- Born: Montreal, Quebec, Canada
- Occupations: Computer scientist, entrepreneur, academic
- Known for: Scientific software education, early technical contributions at Google, online privacy
- Title: Adjunct Professor at Stanford University

= Vijay Pandurangan =

Canadian computer scientist

Vijay Pandurangan is a Canadian computer scientist and internet entrepreneur and expert on online privacy, known for his work in scientific software education and early technical contributions at Google. He is now based in Virginia. As an adjunct professor at Stanford University, he teaches a course on Software Engineering for Scientists, emphasizing the critical importance of software skills in modern scientific research. In addition to his academic work, Pandurangan has made numerous early-stage investments in various technology startups.

==Early life==
Pandurangan was born and raised in Montreal, Quebec.

==Career==
=== Google, Twitter, and Benchmark ===
Pandurangan was an early engineer at Google from 2002-2009 and published papers on data storage technologies. He co-founded Mitro in 2013 which was then sold to Twitter. Pandurangan then became head of the Twitter New York engineering office. In this role at Twitter he was responsible for the launch of Twitter products such as the highly anticipated Twitter Moments. He also posted about the high use of Google Hangouts inside Twitter and their usefulness to remote teams. He and his teams also contributed bug fixes to the Linux kernel.

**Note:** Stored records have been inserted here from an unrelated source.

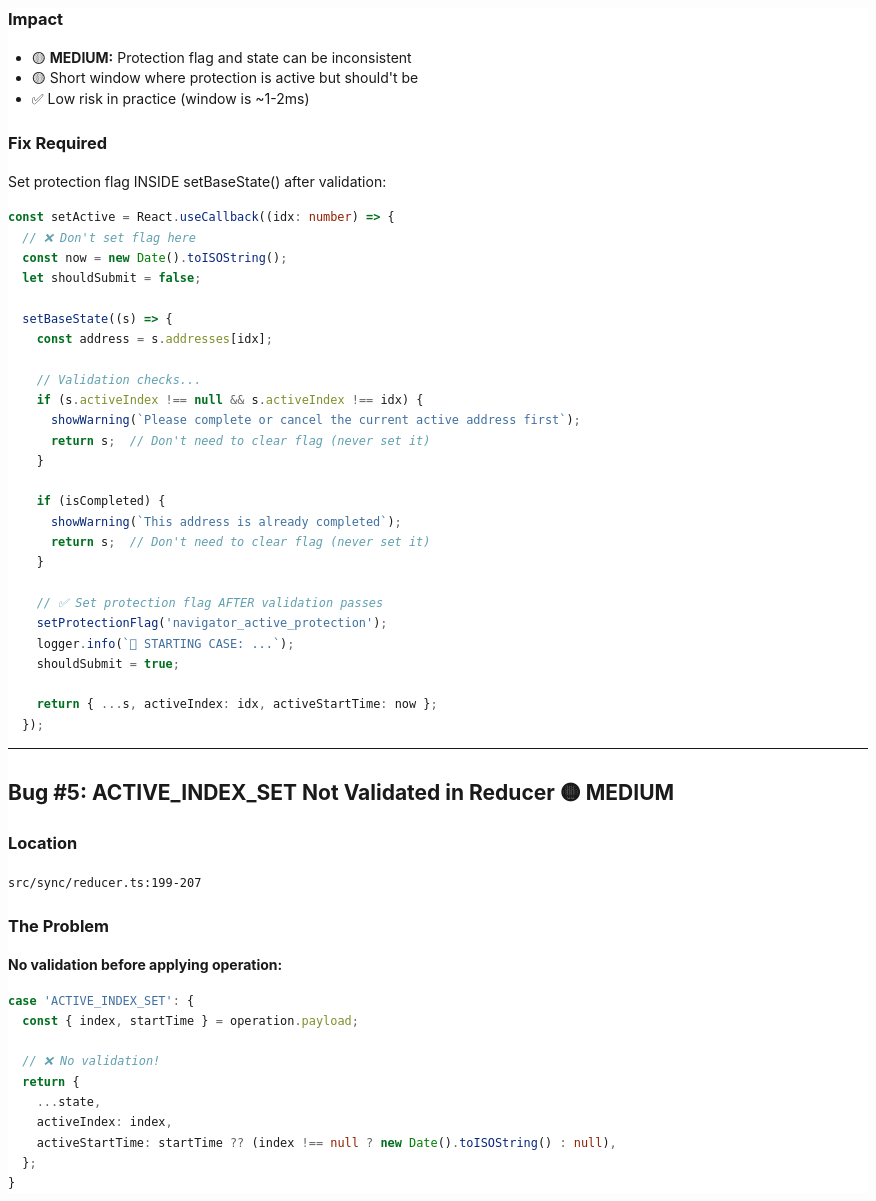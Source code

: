 ### Impact

- 🟡 **MEDIUM:** Protection flag and state can be inconsistent
- 🟡 Short window where protection is active but should't be
- ✅ Low risk in practice (window is ~1-2ms)

### Fix Required

Set protection flag INSIDE setBaseState() after validation:
```typescript
const setActive = React.useCallback((idx: number) => {
  // ❌ Don't set flag here
  const now = new Date().toISOString();
  let shouldSubmit = false;

  setBaseState((s) => {
    const address = s.addresses[idx];

    // Validation checks...
    if (s.activeIndex !== null && s.activeIndex !== idx) {
      showWarning(`Please complete or cancel the current active address first`);
      return s;  // Don't need to clear flag (never set it)
    }

    if (isCompleted) {
      showWarning(`This address is already completed`);
      return s;  // Don't need to clear flag (never set it)
    }

    // ✅ Set protection flag AFTER validation passes
    setProtectionFlag('navigator_active_protection');
    logger.info(`📍 STARTING CASE: ...`);
    shouldSubmit = true;

    return { ...s, activeIndex: idx, activeStartTime: now };
  });
```

---

## **Bug #5: ACTIVE_INDEX_SET Not Validated in Reducer** 🟡 MEDIUM

### Location
`src/sync/reducer.ts:199-207`

### The Problem

**No validation before applying operation:**
```typescript
case 'ACTIVE_INDEX_SET': {
  const { index, startTime } = operation.payload;

  // ❌ No validation!
  return {
    ...state,
    activeIndex: index,
    activeStartTime: startTime ?? (index !== null ? new Date().toISOString() : null),
  };
}
```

He departed Twitter in 2016 along with several other senior Twitter executives as the company struggled to turn itself around in the face of declining user growth.

In October 2016 Pandurangan was hired as entrepreneur-in-residence at Benchmark and he relocated from New York to San Francisco. He is an occasional guest writer for Wired and has written on topics such as the success of Snapchat's success in the context of Twitter's stumbles.

=== Adjunct Professor at Stanford ===

Since 2022, Pandurangan has been an adjunct professor at Stanford University, teaching Software Engineering for Scientists (BIODS253) .This course emphasizes the importance of coding, using standard tools, writing and testing well-designed programs, and collaborating with peers, as these skills are critical for modern scientists but are generally not taught in academia. Vijay gave a keynote speech in 2022 at the 14th Annual Alberta Prostate Cancer Research Initiative Fall Symposium in Banff, Alberta on how better software engineering improves scientific and medical research. In 2023, Pandurangan gave a talk at the Pacific Systems Biology conference on the impact of poor software engineering on science

==Other projects==
Pandurangan is regularly cited in the press for his various projects in big data. These projects included a 2014 successful attempt at de-anonymizing New York City taxicab data which led to New York City then tightening up access to the taxicab data. This data was used to identify possible religious backgrounds of particular drivers as well as to determine the tipping behaviors of celebrities.

He also conducted an exposé in 2016 showing that Google's SMS-based account recovery can reduce the security of a Google account.

In 2012 he also used big data to analyze color composition of movie posters since the inception of the film industry, showing the evolution of psychological factors and perception over time.